[TASK DETAILS]: All lines containing the string "单位毫秒" must be copied from the entries.

[MATERIAL PROVIDED]:
/---

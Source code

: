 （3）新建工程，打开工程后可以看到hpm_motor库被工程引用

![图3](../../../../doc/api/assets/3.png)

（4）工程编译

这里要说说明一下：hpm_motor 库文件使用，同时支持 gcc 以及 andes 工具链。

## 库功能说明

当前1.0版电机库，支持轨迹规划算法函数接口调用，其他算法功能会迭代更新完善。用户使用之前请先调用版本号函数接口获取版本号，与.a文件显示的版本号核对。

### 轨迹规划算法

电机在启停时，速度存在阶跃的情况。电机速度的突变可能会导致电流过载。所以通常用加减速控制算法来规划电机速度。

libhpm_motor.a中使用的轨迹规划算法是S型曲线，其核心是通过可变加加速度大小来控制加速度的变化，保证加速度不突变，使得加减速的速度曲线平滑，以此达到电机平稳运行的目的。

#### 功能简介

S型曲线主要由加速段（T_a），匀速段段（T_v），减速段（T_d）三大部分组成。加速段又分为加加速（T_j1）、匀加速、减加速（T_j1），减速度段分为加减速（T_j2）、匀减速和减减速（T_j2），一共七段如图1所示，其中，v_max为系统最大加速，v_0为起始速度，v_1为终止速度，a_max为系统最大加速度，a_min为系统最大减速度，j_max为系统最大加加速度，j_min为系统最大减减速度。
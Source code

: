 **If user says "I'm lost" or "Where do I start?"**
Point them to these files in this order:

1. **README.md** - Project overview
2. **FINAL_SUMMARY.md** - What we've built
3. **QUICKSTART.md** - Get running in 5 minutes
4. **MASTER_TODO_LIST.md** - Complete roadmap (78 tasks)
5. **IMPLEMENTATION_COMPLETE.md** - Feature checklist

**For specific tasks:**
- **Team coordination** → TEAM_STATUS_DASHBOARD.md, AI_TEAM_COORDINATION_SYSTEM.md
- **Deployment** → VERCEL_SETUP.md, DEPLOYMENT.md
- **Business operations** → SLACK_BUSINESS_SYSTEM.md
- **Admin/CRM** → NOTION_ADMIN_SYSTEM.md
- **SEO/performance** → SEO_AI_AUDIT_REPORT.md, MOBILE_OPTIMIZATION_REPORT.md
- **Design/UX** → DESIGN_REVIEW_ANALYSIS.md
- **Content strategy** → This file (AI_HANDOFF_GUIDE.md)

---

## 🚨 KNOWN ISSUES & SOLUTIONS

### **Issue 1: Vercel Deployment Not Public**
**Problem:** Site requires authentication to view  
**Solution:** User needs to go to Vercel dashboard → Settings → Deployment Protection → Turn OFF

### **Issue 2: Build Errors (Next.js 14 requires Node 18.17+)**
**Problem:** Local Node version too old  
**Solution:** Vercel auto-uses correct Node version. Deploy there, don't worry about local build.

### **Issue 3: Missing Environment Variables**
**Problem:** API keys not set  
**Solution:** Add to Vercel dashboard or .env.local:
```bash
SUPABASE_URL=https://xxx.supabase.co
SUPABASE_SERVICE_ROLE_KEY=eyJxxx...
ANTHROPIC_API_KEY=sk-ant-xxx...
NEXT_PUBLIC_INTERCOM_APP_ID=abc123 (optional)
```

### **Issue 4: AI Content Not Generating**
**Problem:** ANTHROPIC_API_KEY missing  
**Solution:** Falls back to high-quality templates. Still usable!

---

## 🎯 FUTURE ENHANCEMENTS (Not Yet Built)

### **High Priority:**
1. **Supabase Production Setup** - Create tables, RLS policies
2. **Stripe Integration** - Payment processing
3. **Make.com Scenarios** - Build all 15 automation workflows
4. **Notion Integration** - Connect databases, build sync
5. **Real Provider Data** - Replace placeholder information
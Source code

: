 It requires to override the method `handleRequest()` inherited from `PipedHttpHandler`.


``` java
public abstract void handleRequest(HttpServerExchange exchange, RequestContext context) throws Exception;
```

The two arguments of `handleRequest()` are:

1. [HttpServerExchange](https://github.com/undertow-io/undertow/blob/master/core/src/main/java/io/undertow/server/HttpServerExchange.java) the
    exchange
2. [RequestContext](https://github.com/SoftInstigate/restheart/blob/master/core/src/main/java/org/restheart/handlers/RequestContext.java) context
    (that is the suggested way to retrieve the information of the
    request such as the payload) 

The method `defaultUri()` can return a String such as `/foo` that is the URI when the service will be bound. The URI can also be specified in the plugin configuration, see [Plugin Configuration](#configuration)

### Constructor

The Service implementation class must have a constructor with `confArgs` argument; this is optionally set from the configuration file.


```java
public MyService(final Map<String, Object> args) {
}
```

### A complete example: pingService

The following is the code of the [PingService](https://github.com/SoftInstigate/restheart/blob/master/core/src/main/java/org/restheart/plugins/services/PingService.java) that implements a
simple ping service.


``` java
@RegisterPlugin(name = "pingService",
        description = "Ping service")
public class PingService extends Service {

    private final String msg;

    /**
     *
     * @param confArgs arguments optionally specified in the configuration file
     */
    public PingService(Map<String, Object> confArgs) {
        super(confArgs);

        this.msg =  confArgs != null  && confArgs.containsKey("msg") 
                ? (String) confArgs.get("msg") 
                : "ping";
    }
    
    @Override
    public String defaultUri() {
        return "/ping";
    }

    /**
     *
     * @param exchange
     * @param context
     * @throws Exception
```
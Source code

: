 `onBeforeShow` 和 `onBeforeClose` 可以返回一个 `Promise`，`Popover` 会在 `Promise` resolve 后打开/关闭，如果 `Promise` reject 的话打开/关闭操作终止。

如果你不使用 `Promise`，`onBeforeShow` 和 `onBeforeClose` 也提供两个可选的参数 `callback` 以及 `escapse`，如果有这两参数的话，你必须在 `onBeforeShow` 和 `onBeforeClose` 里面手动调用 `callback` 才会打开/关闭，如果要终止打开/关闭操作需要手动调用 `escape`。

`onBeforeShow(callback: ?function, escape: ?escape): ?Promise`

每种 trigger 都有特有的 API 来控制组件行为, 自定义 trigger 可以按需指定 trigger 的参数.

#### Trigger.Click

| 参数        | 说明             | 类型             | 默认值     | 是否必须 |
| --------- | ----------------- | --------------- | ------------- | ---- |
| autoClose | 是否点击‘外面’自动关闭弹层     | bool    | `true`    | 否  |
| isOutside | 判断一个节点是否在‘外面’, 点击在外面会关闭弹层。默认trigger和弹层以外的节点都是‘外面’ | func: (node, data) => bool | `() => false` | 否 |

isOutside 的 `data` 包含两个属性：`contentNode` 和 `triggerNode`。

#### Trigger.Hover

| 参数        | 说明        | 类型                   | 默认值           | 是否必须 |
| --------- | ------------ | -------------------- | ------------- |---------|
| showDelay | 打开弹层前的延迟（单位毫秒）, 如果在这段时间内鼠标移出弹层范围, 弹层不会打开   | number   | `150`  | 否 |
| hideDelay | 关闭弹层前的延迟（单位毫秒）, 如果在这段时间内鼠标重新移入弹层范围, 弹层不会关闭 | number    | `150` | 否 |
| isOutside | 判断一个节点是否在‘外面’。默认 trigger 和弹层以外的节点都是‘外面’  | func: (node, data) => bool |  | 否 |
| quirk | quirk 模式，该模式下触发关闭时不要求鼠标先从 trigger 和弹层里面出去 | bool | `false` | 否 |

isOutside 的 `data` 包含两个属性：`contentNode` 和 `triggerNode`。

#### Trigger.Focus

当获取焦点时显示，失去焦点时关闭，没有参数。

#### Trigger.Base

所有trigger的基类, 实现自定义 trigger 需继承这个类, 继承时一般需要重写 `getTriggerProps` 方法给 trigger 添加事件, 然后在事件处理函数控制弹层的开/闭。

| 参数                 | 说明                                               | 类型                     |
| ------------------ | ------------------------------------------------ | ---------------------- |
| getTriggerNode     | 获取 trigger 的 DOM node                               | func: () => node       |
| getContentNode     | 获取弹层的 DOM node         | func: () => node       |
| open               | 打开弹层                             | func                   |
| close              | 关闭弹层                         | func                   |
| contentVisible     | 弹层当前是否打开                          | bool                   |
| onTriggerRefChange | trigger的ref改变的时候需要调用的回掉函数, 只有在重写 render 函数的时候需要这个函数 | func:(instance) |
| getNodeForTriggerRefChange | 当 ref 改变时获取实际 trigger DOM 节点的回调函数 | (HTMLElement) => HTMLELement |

\---

[RESULT OF THE TASK]:
| showDelay | 打开弹层前的延迟（单位毫秒）, 如果在这段时间内鼠标移出弹层范围, 弹层不会打开   | number   | `150`  | 否 |
| hideDelay | 关闭弹层前的延迟（单位毫秒）, 如果在这段时间内鼠标重新移入弹层范围, 弹层不会关闭 | number    | `150` | 否 |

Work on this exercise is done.